Also, classification of decks by language is something I miss. When you search for a language, eg. Russian, you get decks for English->Russian, but also for Russian->English. It's hard to find the deck I want

(Just some suggestions, in case someone of working on anki clones)

> I also hate that the anki shared decks web site does not encourage collaboration...

Dude, I'm building exactly this. I'm not basing it on git for various reasons, but I am using event sourcing, and git is basically event sourcing for code. My system will (eventually) allow pull requests, comments, upvotes/downvotes, and all kinds of community shenanigans on flash cards. It's months away from release... but here's the repo if you wanna have a look: https://github.com/dharmaturtle/cardoverflow

> Is there any reason why these apps have to keep the database state locally? Why not just create a web service? The problem with this model would be keeping the server infrastructure running and getting some money to pay the bills, but it looks much simpler.

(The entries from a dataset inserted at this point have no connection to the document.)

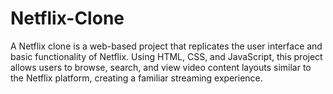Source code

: # Netflix-Clone
A Netflix clone is a web-based project that replicates the user interface and basic functionality of Netflix. Using HTML, CSS, and JavaScript, this project allows users to browse, search, and view video content layouts similar to the Netflix platform, creating a familiar streaming experience.

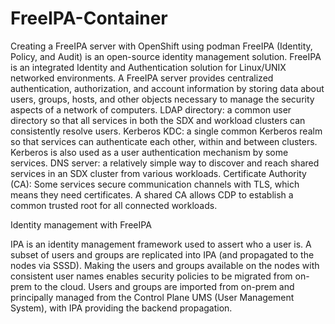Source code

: # FreeIPA-Container
Creating a FreeIPA server with OpenShift using podman 
FreeIPA (Identity, Policy, and Audit) is an open-source identity management solution.
FreeIPA is an integrated Identity and Authentication solution for Linux/UNIX networked environments. A FreeIPA server provides centralized authentication, authorization, and account information by storing data about users, groups, hosts, and other objects necessary to manage the security aspects of a network of computers.
 LDAP directory: a common user directory so that all services in both the SDX and workload clusters can consistently resolve users.
 Kerberos KDC: a single common Kerberos realm so that services can authenticate each other, within and between clusters. Kerberos is also used as a user authentication mechanism by some services.
 DNS server: a relatively simple way to discover and reach shared services in an SDX cluster from various workloads.
 Certificate Authority (CA): Some services secure communication channels with TLS, which means they need certificates. A shared CA allows CDP to establish a common trusted root for all connected workloads.

Identity management with FreeIPA

IPA is an identity management framework used to assert who a user is. A subset of users and groups are replicated into IPA (and propagated to the nodes via SSSD). Making the users and groups available on the nodes with consistent user names enables security policies to be migrated from on-prem to the cloud. Users and groups are imported from on-prem and principally managed from the Control Plane UMS (User Management System), with IPA providing the backend propagation.

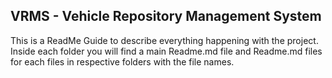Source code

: <h2>VRMS - Vehicle Repository Management System</h2>

This is a ReadMe Guide to describe everything happening with the project.
Inside each folder you will find a main Readme.md file and Readme.md files for each files in respective folders with the file names.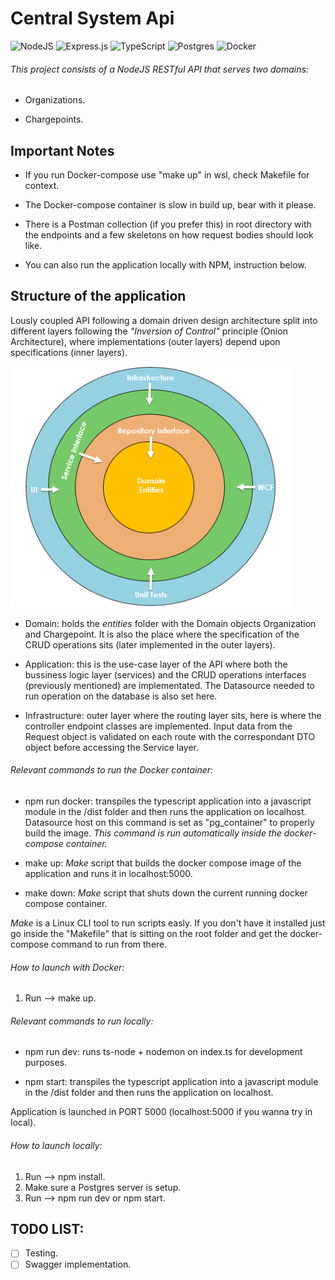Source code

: # Central System Api
![NodeJS](https://img.shields.io/badge/node.js-6DA55F?style=for-the-badge&logo=node.js&logoColor=white) ![Express.js](https://img.shields.io/badge/express.js-%23404d59.svg?style=for-the-badge&logo=express&logoColor=%2361DAFB) ![TypeScript](https://img.shields.io/badge/typescript-%23007ACC.svg?style=for-the-badge&logo=typescript&logoColor=white) ![Postgres](https://img.shields.io/badge/postgres-%23316192.svg?style=for-the-badge&logo=postgresql&logoColor=white) ![Docker](https://img.shields.io/badge/Docker-2CA5E0?style=for-the-badge&logo=docker&logoColor=white)<br>

###### *This project consists of a NodeJS RESTful API that serves two domains:* <br>

* Organizations.

* Chargepoints.

## Important Notes

- If you run Docker-compose use "make up" in wsl, check Makefile for context.

- The Docker-compose container is slow in build up, bear with it please.

- There is a Postman collection (if you prefer this) in root directory with the endpoints and a few skeletons on how request bodies should look like.

- You can also run the application locally with NPM, instruction below.

## Structure of the application

Lously coupled API following a domain driven design architecture split into different layers following the _"Inversion of Control"_ principle (Onion Architecture), where implementations (outer layers) depend upon specifications (inner layers).

![Image](/resources/architecture.png)

* Domain: holds the _entities_ folder with the Domain objects Organization and Chargepoint. It is also the place where the specification of the CRUD operations sits (later implemented in the outer layers).

* Application: this is the use-case layer of the API where both the bussiness logic layer (services) and the CRUD operations interfaces (previously mentioned) are implementated. The Datasource needed to run operation on the database is also set here.

* Infrastructure: outer layer where the routing layer sits, here is where the controller endpoint classes are implemented. Input data from the Request object is validated on each route with the correspondant DTO object before accessing the Service layer.

###### *Relevant commands to run the Docker container:* <br>

* npm run docker: transpiles the typescript application into a javascript module in the /dist folder and then runs the application on localhost. Datasource host on this command is set as "pg_container" to properly build the image. _This command is run automatically inside the docker-compose container._

* make up: _Make_ script that builds the docker compose image of the application and runs it in localhost:5000.

* make down: _Make_ script that shuts down the current running docker compose container.

_Make_ is a Linux CLI tool to run scripts easly. If you don't have it installed just go inside the "Makefile" that is sitting on the root folder and get the docker-compose command to run from there.

###### *How to launch with Docker:* <br>

1. Run --> make up.

###### *Relevant commands to run locally:* <br>

* npm run dev: runs ts-node + nodemon on index.ts for development purposes.

* npm start: transpiles the typescript application into a javascript module in the /dist folder and then runs the application on localhost.

Application is launched in PORT 5000 (localhost:5000 if you wanna try in local).

###### *How to launch locally:* <br>

1. Run --> npm install.
2. Make sure a Postgres server is setup.
2. Run --> npm run dev or npm start.

## TODO LIST: <br>

- [ ] Testing.
- [ ] Swagger implementation.
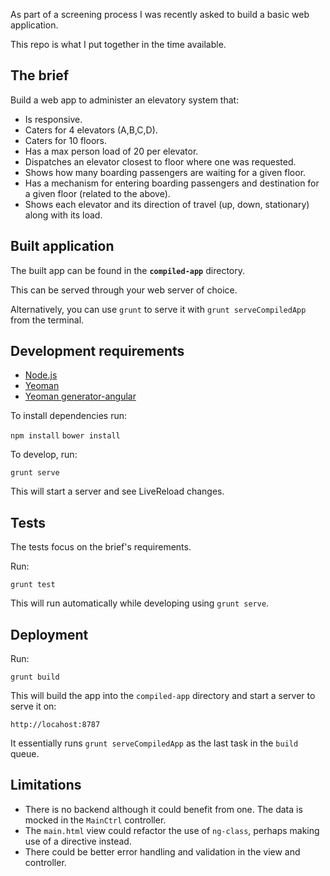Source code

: As part of a screening process I was recently asked to build a basic web application.

This repo is what I put together in the time available.

## The brief
Build a web app to administer an elevatory system that:

- Is responsive.
- Caters for 4 elevators (A,B,C,D).
- Caters for 10 floors.
- Has a max person load of 20 per elevator.
- Dispatches an elevator closest to floor where one was requested.
- Shows how many boarding passengers are waiting for a given floor.
- Has a mechanism for entering boarding passengers and destination for a given floor (related to the above).
- Shows each elevator and its direction of travel (up, down, stationary) along with its load.

## Built application
The built app can be found in the **`compiled-app`** directory.

This can be served through your web server of choice.

Alternatively, you can use `grunt` to serve it with `grunt serveCompiledApp` from the terminal.

## Development requirements

- [Node.js](http://nodejs.org/)
- [Yeoman](http://yeoman.io/)
- [Yeoman generator-angular](https://github.com/yeoman/generator-angular)

To install dependencies run:

`npm install`
`bower install`

To develop, run:

`grunt serve` 

This will start a server and see LiveReload changes.

## Tests

The tests focus on the brief's requirements.

Run:

`grunt test` 

This will run automatically while developing using `grunt serve`.

## Deployment

Run:

`grunt build`

This will build the app into the `compiled-app` directory and start a server to serve it on:

`http://locahost:8787`

It essentially runs `grunt serveCompiledApp` as the last task in the `build` queue.

## Limitations

- There is no backend although it could benefit from one. The data is mocked in the `MainCtrl` controller.
- The `main.html` view could refactor the use of `ng-class`, perhaps making use of a directive instead.
- There could be better error handling and validation in the view and controller.


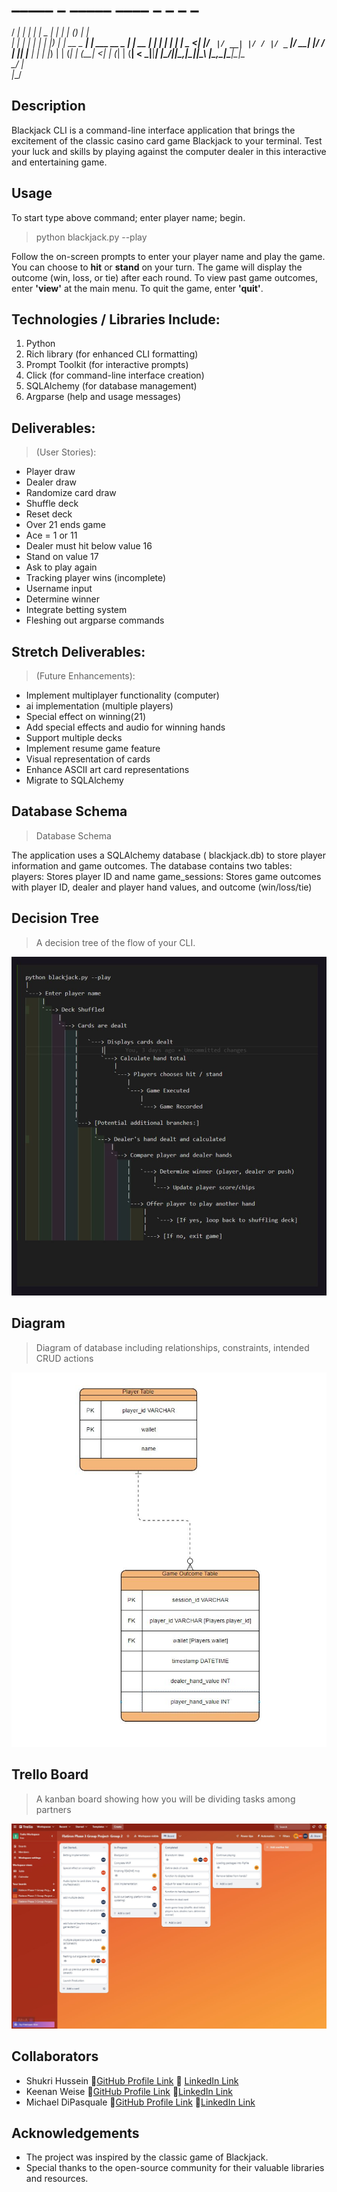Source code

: #    _____ _      _____   ____  _            _    _            _    
  / ____| |    |_   _| |  _ \| |          | |  (_)          | |   
 | |    | |      | |   | |_) | | __ _  ___| | ___  __ _  ___| | __
 | |    | |      | |   |  _ <| |/ _` |/ __| |/ / |/ _` |/ __| |/ /
 | |____| |____ _| |_  | |_) | | (_| | (__|   <| | (_| | (__|   < 
  \_____|______|_____| |____/|_|\__,_|\___|_|\_\ |\__,_|\___|_|\_\
                                              _/ |                
                                             |__/           

## Description
Blackjack CLI is a command-line interface application that brings the excitement of the classic casino card game Blackjack to your terminal. Test your luck and skills by playing against the computer dealer in this interactive and entertaining game.

## Usage
To start type above command; enter player name; begin.
>python blackjack.py --play

Follow the on-screen prompts to enter your player name and play the game. You can choose to **hit** or **stand** on your turn. The game will display the outcome (win, loss, or tie) after each round.
To view past game outcomes, enter **'view'** at the main menu. To quit the game, enter **'quit'**.


## Technologies / Libraries Include:
1. Python
2. Rich library (for enhanced CLI formatting)
3. Prompt Toolkit (for interactive prompts)
4. Click (for command-line interface creation)
5. SQLAlchemy (for database management)
6. Argparse (help and usage messages)


## Deliverables: 
> (User Stories):
* Player draw
* Dealer draw
* Randomize card draw
* Shuffle deck
* Reset deck
* Over 21 ends game
* Ace = 1 or 11
* Dealer must hit below value 16
* Stand on value 17
* Ask to play again
* Tracking player wins (incomplete)
* Username input
* Determine winner
* Integrate betting system
* Fleshing out argparse commands

## Stretch Deliverables: 
> (Future Enhancements):
* Implement multiplayer functionality (computer)
* ai implementation (multiple players)
* Special effect on winning(21)
* Add special effects and audio for winning hands
* Support multiple decks
* Implement resume game feature
* Visual representation of cards
* Enhance ASCII art card representations
* Migrate to SQLAlchemy

## Database Schema
>Database Schema

The application uses a SQLAlchemy database ( blackjack.db) to store player information and game outcomes. The database contains two tables:
players: Stores player ID and name
game_sessions: Stores game outcomes with player ID, dealer and player hand values, and outcome (win/loss/tie)

## Decision Tree
>A decision tree of the flow of your CLI.  

<img src="planning/decisiontree2.JPG" alt="decision-tree">

## Diagram
> Diagram of database including relationships, constraints, intended CRUD actions

<img src="planning/diagram5.JPG" alt="diagram">

## Trello Board
>A kanban board showing how you will be dividing tasks among partners

<img src="planning/trello2.JPG" alt="trello"/>

## Collaborators

* Shukri Hussein 🔗[GitHub Profile Link](https://github.com/scmh001) 🔗 [LinkedIn Link](https://www.linkedin.com/in/shukrihussein/)
* Keenan Weise 🔗[GitHub Profile Link](https://github.com/kcweise) 🔗[LinkedIn Link](https://www.linkedin.com/in/keenan-weise/)
* Michael DiPasquale 🔗[GitHub Profile Link](https://github.com/mdipasqu13) 🔗[LinkedIn Link](https://www.linkedin.com/in/michael-dipasquale313/)

## Acknowledgements
* The project was inspired by the classic game of Blackjack.
* Special thanks to the open-source community for their valuable libraries and resources.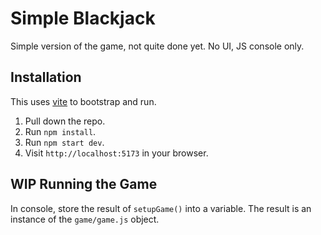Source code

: # Simple Blackjack

Simple version of the game, not quite done yet. No UI, JS console only.

## Installation

This uses [vite](https://vitejs.dev/) to bootstrap and run.

1. Pull down the repo.
1. Run `npm install`.
1. Run `npm start dev`.
1. Visit `http://localhost:5173` in your browser.

## WIP Running the Game

In console, store the result of `setupGame()` into a variable. The result is an instance of the `game/game.js` object.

The idea of not having my personal decks stored on my own disk(s) is honestly much worse than the annoyance of sometimes (rarely) running into issues syncing. I've been working on various decks for literally years and have several thousands of cards made. Server-side stored only? Please no.

You can use Anki in your web browser without storing anything locally. It has some limitations and is not really meant to be your sole use of Anki but you can create and study text based cards.

https://ankiweb.net/about

Are you asking why does an app that is locally installed need to work without internet connection?

If so, consider commuting via subway.

I do get your point but... are you saying you have no reception in subway?
In many cases, yes. But additionally, even with mostly reliable reception people don't want to have to depend on that reception. It's poor form and poor design to include an intermittent service (even if largely reliable for a large portion of your users) as a mandatory component when it is technically unnecessary.

Offline first is simply a more reliable way to build systems than online-only. Specifics long forgotten, but a few years ago (perhaps 10+ now) a lot of people got, understandably, upset when they found out their single player games couldn't be played without an internet connection in order to authenticate. Oops, auth server went down, players can't play the thing they dropped $50+ on.

I've barely used Anki, but I feel like it shouldn't be more than an open spec/format that allows people to make their own compatible clients and services.
It's open source so you can just copy the spec. The community's built a syncing server here: https://github.com/ankicommunity/anki-sync-server

There's also a really interesting templating library that generates cards for Anki: https://closetengine.com/